Combined toxicity of amorphous silica nanoparticles and methylmercury to human lung epithelial cells.

Exposure to the ambient particulate matters (PM) has been associated with the morbidity and mortality of cardiopulmonary diseases. Compared with coarse particles, ultrafine particles (UFP) absorb or condense higher concentration of toxic air pollutants and are easily inhaled into the lung. However, the combined effects of UFP and air pollutants on human health are still poorly understood. In this study, a co-exposure in vitro model of amorphous silica nanoparticles (nano-SiO2) and methyl mercury (MeHg) was established to investigate their combined effects and the potential joint action type. Lung adenocarcinoma cells (A549) were exposed to either nano-SiO2 or MeHg alone, or a combination of both. Factorial design was applied to analyze their potential joint action type. Higher interfacial energy was observed in the mixed solution of nano-SiO2 and MeHg. The intracellular content of both silicon and mercury in combination group were much higher than those in single exposure groups.

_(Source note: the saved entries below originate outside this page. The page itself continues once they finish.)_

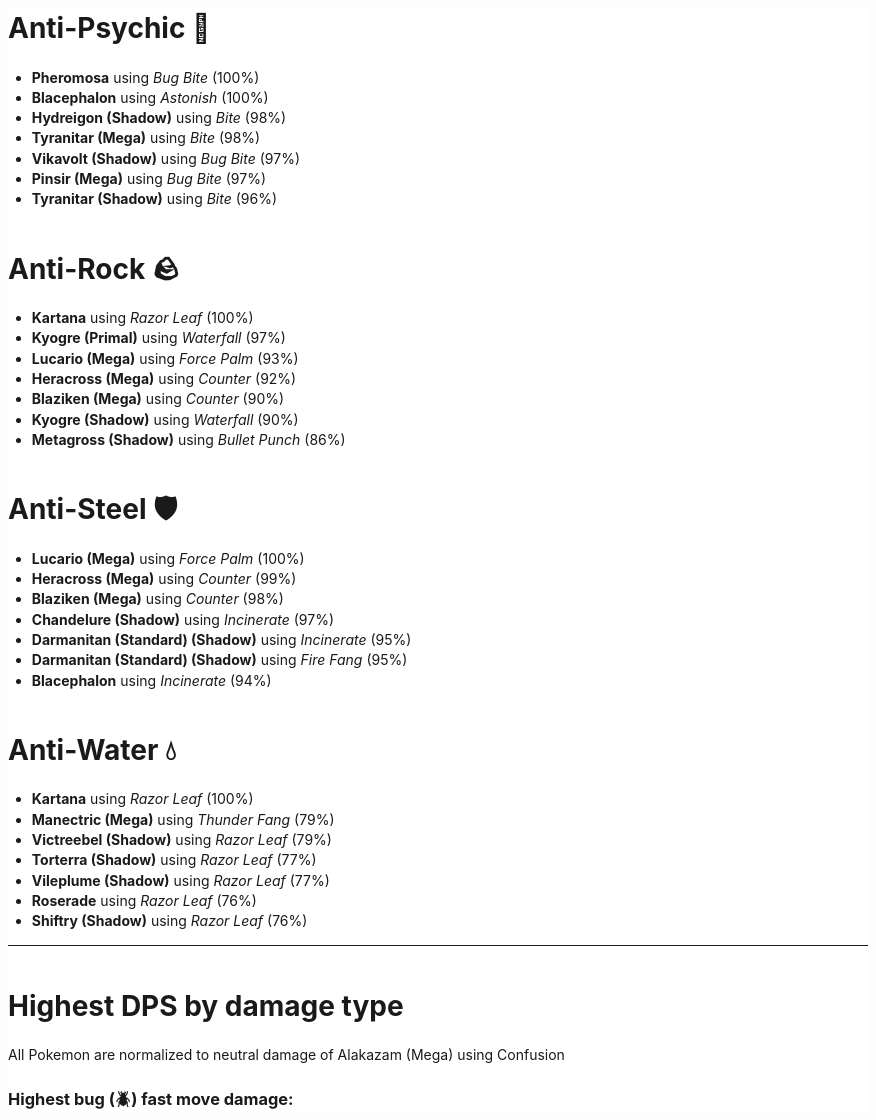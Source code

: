 # Anti-Psychic 🔮

* **Pheromosa** using _Bug Bite_ (100%)
* **Blacephalon** using _Astonish_ (100%)
* **Hydreigon (Shadow)** using _Bite_ (98%)
* **Tyranitar (Mega)** using _Bite_ (98%)
* **Vikavolt (Shadow)** using _Bug Bite_ (97%)
* **Pinsir (Mega)** using _Bug Bite_ (97%)
* **Tyranitar (Shadow)** using _Bite_ (96%)

# Anti-Rock 🪨

* **Kartana** using _Razor Leaf_ (100%)
* **Kyogre (Primal)** using _Waterfall_ (97%)
* **Lucario (Mega)** using _Force Palm_ (93%)
* **Heracross (Mega)** using _Counter_ (92%)
* **Blaziken (Mega)** using _Counter_ (90%)
* **Kyogre (Shadow)** using _Waterfall_ (90%)
* **Metagross (Shadow)** using _Bullet Punch_ (86%)

# Anti-Steel 🛡️

* **Lucario (Mega)** using _Force Palm_ (100%)
* **Heracross (Mega)** using _Counter_ (99%)
* **Blaziken (Mega)** using _Counter_ (98%)
* **Chandelure (Shadow)** using _Incinerate_ (97%)
* **Darmanitan (Standard) (Shadow)** using _Incinerate_ (95%)
* **Darmanitan (Standard) (Shadow)** using _Fire Fang_ (95%)
* **Blacephalon** using _Incinerate_ (94%)

# Anti-Water 💧

* **Kartana** using _Razor Leaf_ (100%)
* **Manectric (Mega)** using _Thunder Fang_ (79%)
* **Victreebel (Shadow)** using _Razor Leaf_ (79%)
* **Torterra (Shadow)** using _Razor Leaf_ (77%)
* **Vileplume (Shadow)** using _Razor Leaf_ (77%)
* **Roserade** using _Razor Leaf_ (76%)
* **Shiftry (Shadow)** using _Razor Leaf_ (76%)
----
# Highest DPS by damage type
All Pokemon are normalized to neutral damage of Alakazam (Mega) using Confusion


### Highest **bug** (🪲) fast move damage:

In addition, the co-exposure of nano-SiO2 and MeHg enhanced the reactive oxygen species (ROS) generation, lipid peroxidation and reduced the activity of superoxide dismutase (SOD) and glutathione peroxidase (GSH-px). The excessive oxidative stress led to oxidative DNA damage as well as cellular apoptosis. Factorial design analysis demonstrated that additive and synergistic interactions were responsible for the combined toxicity of nano-SiO2 and MeHg.